Imagens da TV desumanizam ditador deposto

JOÃO BATISTA NATALI
DA REPORTAGEM LOCAL

Saddam Hussein foi ontem objeto de uma operação de mídia em que os Estados Unidos procuraram e conseguiram desumanizá-lo com invejável competência.
Cabelos longos, sujos e desalinhados e barba crescida, ele surgiu em vídeo divulgado pelo comando militar norte-americano com a aparência de um indigente.
Era uma fera circunstancialmente amansada, examinada por um médico cujas mãos protegidas por luvas de borracha colhiam amostras para um exame de DNA. Numa cena que poderia também -e a ambiguidade é evidente- relacionar-se à higiene pela caça às pulgas ou ao exame dos dentes de um animal.

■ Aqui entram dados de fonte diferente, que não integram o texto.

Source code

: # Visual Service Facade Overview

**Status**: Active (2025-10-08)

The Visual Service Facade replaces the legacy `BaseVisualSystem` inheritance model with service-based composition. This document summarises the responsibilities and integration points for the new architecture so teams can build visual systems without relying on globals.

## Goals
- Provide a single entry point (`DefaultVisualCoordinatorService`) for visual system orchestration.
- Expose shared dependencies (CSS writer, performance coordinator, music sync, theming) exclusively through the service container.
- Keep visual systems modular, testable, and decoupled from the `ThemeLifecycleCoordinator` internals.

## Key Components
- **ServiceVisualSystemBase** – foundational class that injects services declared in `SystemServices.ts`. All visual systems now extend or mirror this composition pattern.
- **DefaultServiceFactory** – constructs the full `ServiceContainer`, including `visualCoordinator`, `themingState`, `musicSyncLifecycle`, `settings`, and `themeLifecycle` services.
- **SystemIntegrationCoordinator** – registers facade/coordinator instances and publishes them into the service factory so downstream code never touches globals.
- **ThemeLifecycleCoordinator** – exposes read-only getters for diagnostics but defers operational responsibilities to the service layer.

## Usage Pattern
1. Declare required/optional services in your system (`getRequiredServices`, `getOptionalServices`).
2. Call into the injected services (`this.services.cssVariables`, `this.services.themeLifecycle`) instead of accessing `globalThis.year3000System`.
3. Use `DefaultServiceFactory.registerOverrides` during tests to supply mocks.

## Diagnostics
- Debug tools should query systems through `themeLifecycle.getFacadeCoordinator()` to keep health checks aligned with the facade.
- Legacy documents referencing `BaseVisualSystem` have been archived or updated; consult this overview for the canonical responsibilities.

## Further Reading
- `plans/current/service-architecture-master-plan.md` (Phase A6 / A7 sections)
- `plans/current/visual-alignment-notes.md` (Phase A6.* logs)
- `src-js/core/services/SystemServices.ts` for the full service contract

É lógico que o tratamento recebido sábado à noite por Saddam foi bem menos dolorido que o reservado por seu sanguinário regime a seus próprios prisioneiros. Além disso, ele não apareceu algemado. Não o torturaram ou o fizeram desfilar carnavalescamente pelas ruas de Bagdá.
Mesmo assim, o propósito era o de destroná-lo energicamente no plano simbólico, de modo a tirar dele reminiscências residuais de autoridade, dignidade e respeito.

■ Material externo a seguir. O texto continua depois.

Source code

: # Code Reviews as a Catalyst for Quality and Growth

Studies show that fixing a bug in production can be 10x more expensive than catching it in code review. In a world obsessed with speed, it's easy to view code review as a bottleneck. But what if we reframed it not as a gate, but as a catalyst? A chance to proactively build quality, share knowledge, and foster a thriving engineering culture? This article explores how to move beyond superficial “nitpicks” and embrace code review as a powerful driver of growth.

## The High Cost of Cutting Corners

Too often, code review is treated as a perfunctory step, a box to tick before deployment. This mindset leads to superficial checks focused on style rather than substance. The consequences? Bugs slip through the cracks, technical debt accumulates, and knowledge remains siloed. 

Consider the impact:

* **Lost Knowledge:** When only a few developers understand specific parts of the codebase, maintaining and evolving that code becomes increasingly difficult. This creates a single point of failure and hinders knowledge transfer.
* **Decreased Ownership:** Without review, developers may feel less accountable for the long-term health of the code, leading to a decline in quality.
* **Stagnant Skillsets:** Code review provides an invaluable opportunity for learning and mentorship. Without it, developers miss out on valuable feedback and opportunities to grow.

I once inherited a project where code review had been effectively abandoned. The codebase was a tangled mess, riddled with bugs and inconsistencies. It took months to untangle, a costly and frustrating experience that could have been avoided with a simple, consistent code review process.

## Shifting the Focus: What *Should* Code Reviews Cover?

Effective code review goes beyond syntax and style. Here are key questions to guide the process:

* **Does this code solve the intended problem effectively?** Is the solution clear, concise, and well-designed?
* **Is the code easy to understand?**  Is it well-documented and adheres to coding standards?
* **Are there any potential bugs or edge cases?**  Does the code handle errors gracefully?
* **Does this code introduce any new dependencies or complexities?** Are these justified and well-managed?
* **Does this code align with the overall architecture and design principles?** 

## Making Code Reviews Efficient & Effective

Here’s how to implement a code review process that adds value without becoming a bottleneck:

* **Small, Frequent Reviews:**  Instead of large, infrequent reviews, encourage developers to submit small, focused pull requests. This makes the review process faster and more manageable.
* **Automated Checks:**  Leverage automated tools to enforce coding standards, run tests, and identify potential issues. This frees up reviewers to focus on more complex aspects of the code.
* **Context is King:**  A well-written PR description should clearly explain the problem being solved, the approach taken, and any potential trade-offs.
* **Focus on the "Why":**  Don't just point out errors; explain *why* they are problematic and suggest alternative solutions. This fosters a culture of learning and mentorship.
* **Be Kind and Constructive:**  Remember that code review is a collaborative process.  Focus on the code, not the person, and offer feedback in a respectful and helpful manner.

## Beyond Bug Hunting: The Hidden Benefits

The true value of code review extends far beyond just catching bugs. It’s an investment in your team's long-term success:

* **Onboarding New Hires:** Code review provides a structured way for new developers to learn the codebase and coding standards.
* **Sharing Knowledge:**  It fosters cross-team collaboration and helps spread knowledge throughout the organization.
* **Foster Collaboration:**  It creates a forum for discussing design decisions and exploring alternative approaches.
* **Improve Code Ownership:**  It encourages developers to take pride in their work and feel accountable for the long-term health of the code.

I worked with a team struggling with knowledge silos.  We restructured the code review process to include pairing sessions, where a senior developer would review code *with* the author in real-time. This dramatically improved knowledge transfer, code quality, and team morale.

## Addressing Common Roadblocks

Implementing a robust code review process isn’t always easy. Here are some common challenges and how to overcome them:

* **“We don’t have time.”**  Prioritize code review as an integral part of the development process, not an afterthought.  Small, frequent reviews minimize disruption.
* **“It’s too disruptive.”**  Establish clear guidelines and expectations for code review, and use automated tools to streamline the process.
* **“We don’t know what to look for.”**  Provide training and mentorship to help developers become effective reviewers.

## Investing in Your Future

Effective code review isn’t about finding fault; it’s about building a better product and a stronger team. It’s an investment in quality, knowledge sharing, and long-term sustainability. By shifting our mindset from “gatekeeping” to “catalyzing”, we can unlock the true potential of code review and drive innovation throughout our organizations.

A imagem se destinava ao consumo interno iraquiano, e com ao menos duas finalidades. Aos partidários da ditadura deposta era um recado de que a resistência à ocupação militar norte-americana estava acéfala. Para as vítimas numerosas da ditadura ou para as lideranças muçulmanas reprimidas era o sinal de que o pós-saddamismo se tornava uma vez por todas irreversível.
E ainda sobrou para o consumo simbólico nos demais países do mundo árabe. Em alguns momentos dos últimos 25 anos, o Saddam agora desarmado procurou e conseguiu se impor como liderança regional. Tentou encarnar a racionalidade do Estado laico diante do islamismo xiita do Irã. Tentou ainda atropelar princípios da ONU e de uma coligação de interesses ao ocupar o Kuait.

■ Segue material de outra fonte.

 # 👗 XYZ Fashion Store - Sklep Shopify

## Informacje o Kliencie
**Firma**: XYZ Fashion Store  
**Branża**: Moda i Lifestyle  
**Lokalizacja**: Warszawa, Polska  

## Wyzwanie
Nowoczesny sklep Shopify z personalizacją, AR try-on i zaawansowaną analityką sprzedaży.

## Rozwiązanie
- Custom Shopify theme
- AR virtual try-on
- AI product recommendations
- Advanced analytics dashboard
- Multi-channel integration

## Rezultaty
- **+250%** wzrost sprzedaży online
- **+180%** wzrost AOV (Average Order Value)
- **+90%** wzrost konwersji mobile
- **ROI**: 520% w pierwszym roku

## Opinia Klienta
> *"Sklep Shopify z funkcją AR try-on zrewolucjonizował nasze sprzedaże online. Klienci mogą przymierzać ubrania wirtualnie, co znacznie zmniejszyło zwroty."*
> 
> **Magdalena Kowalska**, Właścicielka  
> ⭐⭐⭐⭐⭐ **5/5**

Mas, no sábado à noite, o homem que se julgava sucessor de Nabucodonosor parecia uma fera patética, impotente. Bem mais que sua estátua derrubada em abril no centro de Bagdá, a imagem que restará dele será agora a de um médico militar inimigo que o examina como se ele fosse um bicho, ou no máximo um prisioneiro sem vontade própria.